Records from a data collection
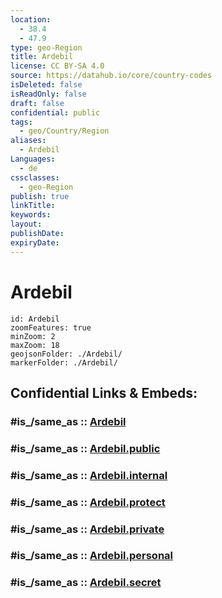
 ```yaml
---
location:
  - 38.4
  - 47.9
type: geo-Region
title: Ardebil
license: CC BY-SA 4.0
source: https://datahub.io/core/country-codes
isDeleted: false
isReadOnly: false
draft: false
confidential: public
tags:
  - geo/Country/Region
aliases:
  - Ardebil
Languages:
  - de
cssclasses:
  - geo-Region
publish: true
linkTitle:
keywords:
layout:
publishDate:
expiryDate:
---
```


# Ardebil

```leaflet
id: Ardebil
zoomFeatures: true 
minZoom: 2 
maxZoom: 18
geojsonFolder: ./Ardebil/
markerFolder: ./Ardebil/
```


## Confidential Links & Embeds: 

### #is_/same_as :: [Ardebil](/_Standards/Earth/Continent/Asia/Asia~West/Iran/provinces~Iran/Ardebil.md) 

### #is_/same_as :: [Ardebil.public](/_public/Earth/Continent/Asia/Asia~West/Iran/provinces~Iran/Ardebil.public.md) 

### #is_/same_as :: [Ardebil.internal](/_internal/Earth/Continent/Asia/Asia~West/Iran/provinces~Iran/Ardebil.internal.md) 

### #is_/same_as :: [Ardebil.protect](/_protect/Earth/Continent/Asia/Asia~West/Iran/provinces~Iran/Ardebil.protect.md) 

### #is_/same_as :: [Ardebil.private](/_private/Earth/Continent/Asia/Asia~West/Iran/provinces~Iran/Ardebil.private.md) 

### #is_/same_as :: [Ardebil.personal](/_personal/Earth/Continent/Asia/Asia~West/Iran/provinces~Iran/Ardebil.personal.md) 

### #is_/same_as :: [Ardebil.secret](/_secret/Earth/Continent/Asia/Asia~West/Iran/provinces~Iran/Ardebil.secret.md)

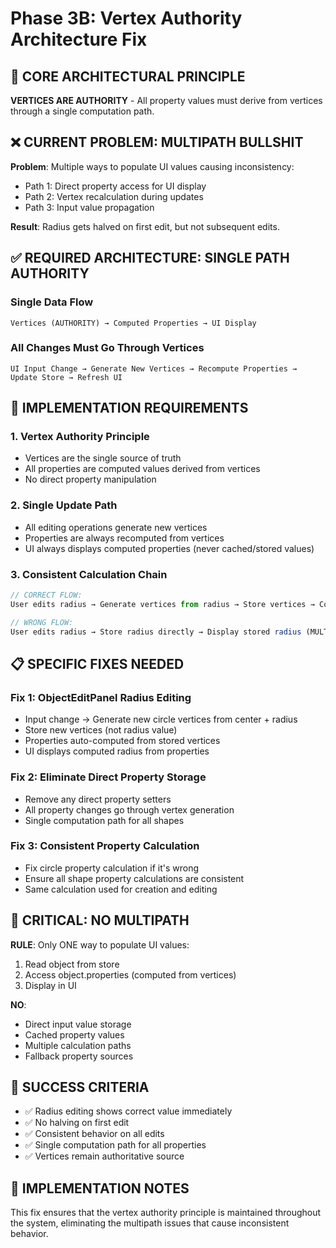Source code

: # Phase 3B: Vertex Authority Architecture Fix

## 🎯 **CORE ARCHITECTURAL PRINCIPLE**

**VERTICES ARE AUTHORITY** - All property values must derive from vertices through a single computation path.

## ❌ **CURRENT PROBLEM: MULTIPATH BULLSHIT**

**Problem**: Multiple ways to populate UI values causing inconsistency:
- Path 1: Direct property access for UI display
- Path 2: Vertex recalculation during updates
- Path 3: Input value propagation

**Result**: Radius gets halved on first edit, but not subsequent edits.

## ✅ **REQUIRED ARCHITECTURE: SINGLE PATH AUTHORITY**

### **Single Data Flow**
```
Vertices (AUTHORITY) → Computed Properties → UI Display
```

### **All Changes Must Go Through Vertices**
```
UI Input Change → Generate New Vertices → Recompute Properties → Update Store → Refresh UI
```

## 🔧 **IMPLEMENTATION REQUIREMENTS**

### **1. Vertex Authority Principle**
- Vertices are the single source of truth
- All properties are computed values derived from vertices
- No direct property manipulation

### **2. Single Update Path**
- All editing operations generate new vertices
- Properties are always recomputed from vertices
- UI always displays computed properties (never cached/stored values)

### **3. Consistent Calculation Chain**
```typescript
// CORRECT FLOW:
User edits radius → Generate vertices from radius → Store vertices → Compute properties from vertices → Display computed radius

// WRONG FLOW:
User edits radius → Store radius directly → Display stored radius (MULTIPATH!)
```

## 📋 **SPECIFIC FIXES NEEDED**

### **Fix 1: ObjectEditPanel Radius Editing**
- Input change → Generate new circle vertices from center + radius
- Store new vertices (not radius value)
- Properties auto-computed from stored vertices
- UI displays computed radius from properties

### **Fix 2: Eliminate Direct Property Storage**
- Remove any direct property setters
- All property changes go through vertex generation
- Single computation path for all shapes

### **Fix 3: Consistent Property Calculation**
- Fix circle property calculation if it's wrong
- Ensure all shape property calculations are consistent
- Same calculation used for creation and editing

## 🚨 **CRITICAL: NO MULTIPATH**

**RULE**: Only ONE way to populate UI values:
1. Read object from store
2. Access object.properties (computed from vertices)
3. Display in UI

**NO**: 
- Direct input value storage
- Cached property values 
- Multiple calculation paths
- Fallback property sources

## 🎯 **SUCCESS CRITERIA**

- ✅ Radius editing shows correct value immediately
- ✅ No halving on first edit
- ✅ Consistent behavior on all edits
- ✅ Single computation path for all properties
- ✅ Vertices remain authoritative source

## 📝 **IMPLEMENTATION NOTES**

This fix ensures that the vertex authority principle is maintained throughout the system, eliminating the multipath issues that cause inconsistent behavior.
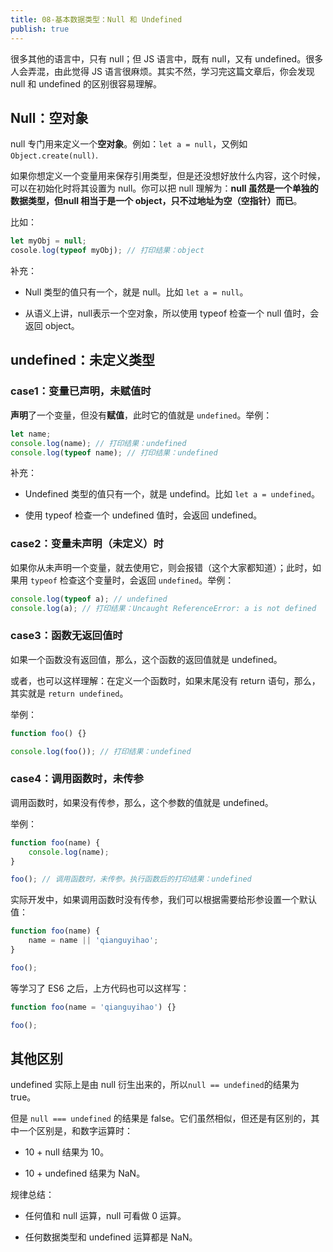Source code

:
 ```yaml
---
title: 08-基本数据类型：Null 和 Undefined
publish: true
---
```


<ArticleTopAd></ArticleTopAd>

很多其他的语言中，只有 null；但 JS 语言中，既有 null，又有 undefined。很多人会弄混，由此觉得 JS 语言很麻烦。其实不然，学习完这篇文章后，你会发现 null 和 undefined 的区别很容易理解。

## Null：空对象

null 专门用来定义一个**空对象**。例如：`let a = null`，又例如 `Object.create(null)`.

如果你想定义一个变量用来保存引用类型，但是还没想好放什么内容，这个时候，可以在初始化时将其设置为 null。你可以把 null 理解为：**null 虽然是一个单独的数据类型，但null 相当于是一个 object，只不过地址为空（空指针）而已**。

比如：

```js
let myObj = null;
cosole.log(typeof myObj); // 打印结果：object
```

补充：

-   Null 类型的值只有一个，就是 null。比如 `let a = null`。

-   从语义上讲，null表示一个空对象，所以使用 typeof 检查一个 null 值时，会返回 object。

## undefined：未定义类型

### case1：变量已声明，未赋值时

**声明**了一个变量，但没有**赋值**，此时它的值就是 `undefined`。举例：

```js
let name;
console.log(name); // 打印结果：undefined
console.log(typeof name); // 打印结果：undefined
```

补充：

-   Undefined 类型的值只有一个，就是 undefind。比如 `let a = undefined`。

-   使用 typeof 检查一个 undefined 值时，会返回 undefined。

### case2：变量未声明（未定义）时

如果你从未声明一个变量，就去使用它，则会报错（这个大家都知道）；此时，如果用 `typeof` 检查这个变量时，会返回 `undefined`。举例：

```js
console.log(typeof a); // undefined
console.log(a); // 打印结果：Uncaught ReferenceError: a is not defined
```

### case3：函数无返回值时

如果一个函数没有返回值，那么，这个函数的返回值就是 undefined。

或者，也可以这样理解：在定义一个函数时，如果末尾没有 return 语句，那么，其实就是 `return undefined`。

举例：

```js
function foo() {}

console.log(foo()); // 打印结果：undefined
```

### case4：调用函数时，未传参

调用函数时，如果没有传参，那么，这个参数的值就是 undefined。

举例：

```js
function foo(name) {
    console.log(name);
}

foo(); // 调用函数时，未传参。执行函数后的打印结果：undefined
```

实际开发中，如果调用函数时没有传参，我们可以根据需要给形参设置一个默认值：

```js
function foo(name) {
    name = name || 'qianguyihao';
}

foo();
```

等学习了 ES6 之后，上方代码也可以这样写：

```js
function foo(name = 'qianguyihao') {}

foo();
```

## 其他区别

undefined 实际上是由 null 衍生出来的，所以`null == undefined`的结果为 true。

但是 `null === undefined` 的结果是 false。它们虽然相似，但还是有区别的，其中一个区别是，和数字运算时：

-   10 + null 结果为 10。

-   10 + undefined 结果为 NaN。

规律总结：

- 任何值和 null 运算，null 可看做 0 运算。

-   任何数据类型和 undefined 运算都是 NaN。





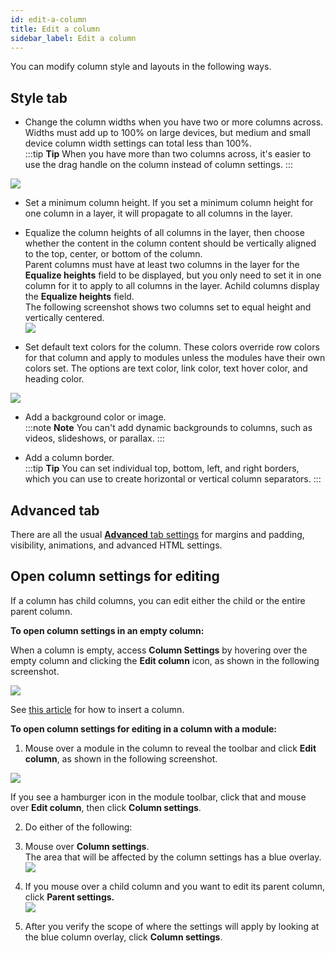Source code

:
 ```yaml
---
id: edit-a-column
title: Edit a column
sidebar_label: Edit a column
---
```


You can modify column style and layouts in the following ways.

## Style tab

  * Change the column widths when you have two or more columns across.  
Widths must add up to 100% on large devices, but medium and small device
column width settings can total less than 100%.  
:::tip **Tip**
When you have more than two columns across, it's easier to use the drag handle on the column instead of column settings.
:::

![](/img/row-columns-edit-column-1.png)

  * Set a minimum column height. If you set a minimum column height for one column in a layer, it will propagate to all columns in the layer.
  * Equalize the column heights of all columns in the layer, then choose whether the content in the column content should be vertically aligned to the top, center, or bottom of the column.   
Parent columns must have at least two columns in the layer for the **Equalize
heights** field to be displayed, but you only need to set it in one column for
it to apply to all columns in the layer. Achild columns display the **Equalize
heights** field.  
The following screenshot shows two columns set to equal height and vertically
centered.  
![](/img/row-columns-edit-column-2.png)

  * Set default text colors for the column. These colors override row colors for that column and apply to modules unless the modules have their own colors set. The options are text color, link color, text hover color, and heading color.

![](/img/row-columns-edit-column-3.png)

  * Add a background color or image.  
:::note **Note**
You can't add dynamic backgrounds to columns, such as videos,
slideshows, or parallax.
:::

  * Add a column border.  
:::tip **Tip**
You can set individual top, bottom, left, and right borders, which you can use to create horizontal or vertical column separators.
:::

## Advanced tab

There are all the usual [**Advanced** tab settings](/beaver-builder/layouts/advanced-tab-rows-columns-modules.md) for margins and padding, visibility, animations, and advanced HTML settings.


##  Open column settings for editing

If a column has child columns, you can edit either the child or the entire
parent column.

**To open column settings in an empty column:**

When a column is empty, access **Column Settings** by hovering over the empty
column and clicking the  **Edit column** icon, as shown in the following
screenshot.

![](/img/row-columns-edit-column-5.png)

See [this article](/beaver-builder/layouts/columns/insert-columns.md) for how to insert a column.

**To open column settings for editing in a column with a module:**

1. Mouse over a module in the column to reveal the toolbar and click **Edit column**, as shown in the following screenshot.

  ![](/img/row-columns-edit-column-6.png)

  If you see a hamburger icon in the module toolbar, click that and mouse over **Edit column**, then click **Column settings**.

2. Do either of the following:
  1. Mouse over **Column settings**.  
The area that will be affected by the column settings has a blue
overlay.  
![](/img/row-columns-edit-column-7.png)

  2. If you mouse over a child column and you want to edit its parent column, click **Parent settings.**  
  ![](/img/row-columns-edit-column-8.png)

  3. After you verify the scope of where the settings will apply by looking at the blue column overlay, click **Column settings**.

WHAT THE EXERCISE ASKS
Look above for the line containing "with a module:**"; copy from it through the last line, exactly, and nothing more.

WRITTEN ANSWER
**To open column settings for editing in a column with a module:**

1. Mouse over a module in the column to reveal the toolbar and click **Edit column**, as shown in the following screenshot.

  ![](/img/row-columns-edit-column-6.png)

  If you see a hamburger icon in the module toolbar, click that and mouse over **Edit column**, then click **Column settings**.

2. Do either of the following:
  1. Mouse over **Column settings**.  
The area that will be affected by the column settings has a blue
overlay.  
![](/img/row-columns-edit-column-7.png)

  2. If you mouse over a child column and you want to edit its parent column, click **Parent settings.**  
  ![](/img/row-columns-edit-column-8.png)

  3. After you verify the scope of where the settings will apply by looking at the blue column overlay, click **Column settings**.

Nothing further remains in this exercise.